## INPUT:
Segment Open

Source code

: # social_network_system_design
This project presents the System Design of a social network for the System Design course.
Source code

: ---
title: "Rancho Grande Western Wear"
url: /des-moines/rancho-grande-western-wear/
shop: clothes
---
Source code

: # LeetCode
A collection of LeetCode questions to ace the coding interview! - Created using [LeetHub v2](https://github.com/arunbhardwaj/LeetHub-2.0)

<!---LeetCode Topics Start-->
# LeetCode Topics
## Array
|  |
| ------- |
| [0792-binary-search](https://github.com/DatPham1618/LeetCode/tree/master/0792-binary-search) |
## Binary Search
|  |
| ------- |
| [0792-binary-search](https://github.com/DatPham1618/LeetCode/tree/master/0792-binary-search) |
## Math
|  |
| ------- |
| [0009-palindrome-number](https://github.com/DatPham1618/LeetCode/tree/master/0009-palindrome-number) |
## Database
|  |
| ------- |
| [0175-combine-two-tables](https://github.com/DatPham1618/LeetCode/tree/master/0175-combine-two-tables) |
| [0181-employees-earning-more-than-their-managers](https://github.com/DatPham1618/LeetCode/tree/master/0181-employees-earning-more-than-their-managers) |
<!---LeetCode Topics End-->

Segment Closed

## EXERCISE DETAILS:
Once you have read the material above, write all of it out again exactly.

## TASK SOLUTION:
Source code

: # social_network_system_design
This project presents the System Design of a social network for the System Design course.
Source code

: ---
title: "Rancho Grande Western Wear"
url: /des-moines/rancho-grande-western-wear/
shop: clothes
---
Source code

: # LeetCode
A collection of LeetCode questions to ace the coding interview! - Created using [LeetHub v2](https://github.com/arunbhardwaj/LeetHub-2.0)

<!---LeetCode Topics Start-->
# LeetCode Topics
## Array
|  |
| ------- |
| [0792-binary-search](https://github.com/DatPham1618/LeetCode/tree/master/0792-binary-search) |
## Binary Search
|  |
| ------- |
| [0792-binary-search](https://github.com/DatPham1618/LeetCode/tree/master/0792-binary-search) |
## Math
|  |
| ------- |
| [0009-palindrome-number](https://github.com/DatPham1618/LeetCode/tree/master/0009-palindrome-number) |
## Database
|  |
| ------- |
| [0175-combine-two-tables](https://github.com/DatPham1618/LeetCode/tree/master/0175-combine-two-tables) |
| [0181-employees-earning-more-than-their-managers](https://github.com/DatPham1618/LeetCode/tree/master/0181-employees-earning-more-than-their-managers) |
<!---LeetCode Topics End-->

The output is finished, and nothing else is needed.